— DIRECTIONS FOR THIS TASK —
Begin your copy at the line that contains "Let me test" and carry it on, exactly, to the last line of the material below.
══════════════════════════════
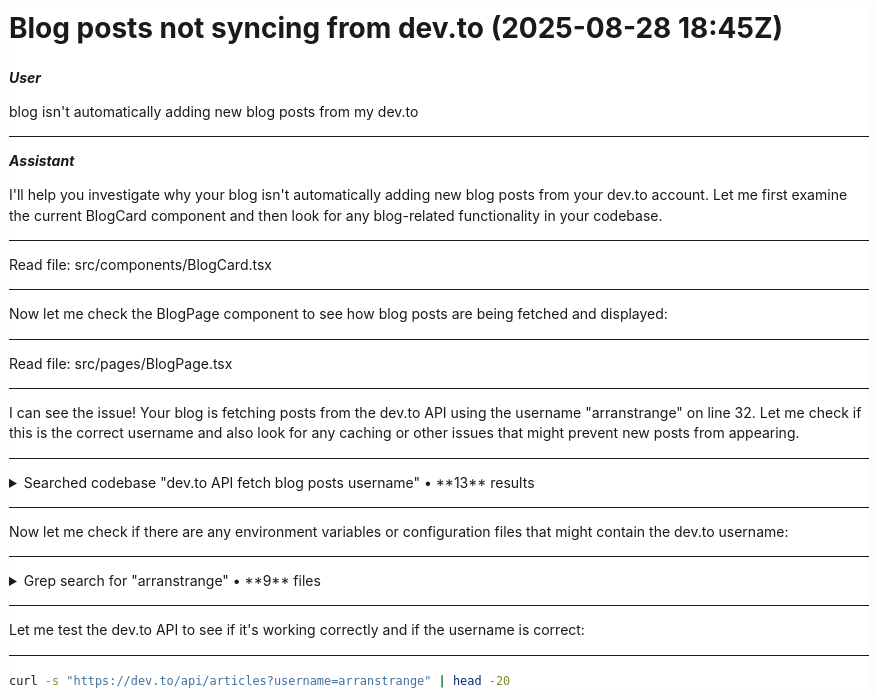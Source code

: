 

# Blog posts not syncing from dev.to (2025-08-28 18:45Z)

_**User**_

blog isn't automatically adding new blog posts from my dev.to

---

_**Assistant**_

I'll help you investigate why your blog isn't automatically adding new blog posts from your dev.to account. Let me first examine the current BlogCard component and then look for any blog-related functionality in your codebase.


---

Read file: src/components/BlogCard.tsx

---

Now let me check the BlogPage component to see how blog posts are being fetched and displayed:


---

Read file: src/pages/BlogPage.tsx

---

I can see the issue! Your blog is fetching posts from the dev.to API using the username "arranstrange" on line 32. Let me check if this is the correct username and also look for any caching or other issues that might prevent new posts from appearing.


---

<details><summary>Searched codebase "dev.to API fetch blog posts username" • **13** results</summary></details>

---

Now let me check if there are any environment variables or configuration files that might contain the dev.to username:


---

<details><summary>Grep search for "arranstrange" • **9** files</summary></details>

---

Let me test the dev.to API to see if it's working correctly and if the username is correct:


---

```bash
curl -s "https://dev.to/api/articles?username=arranstrange" | head -20
```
══════════════════════════════
— TASK RESPONSE —
Let me test the dev.to API to see if it's working correctly and if the username is correct:


---

```bash
curl -s "https://dev.to/api/articles?username=arranstrange" | head -20
```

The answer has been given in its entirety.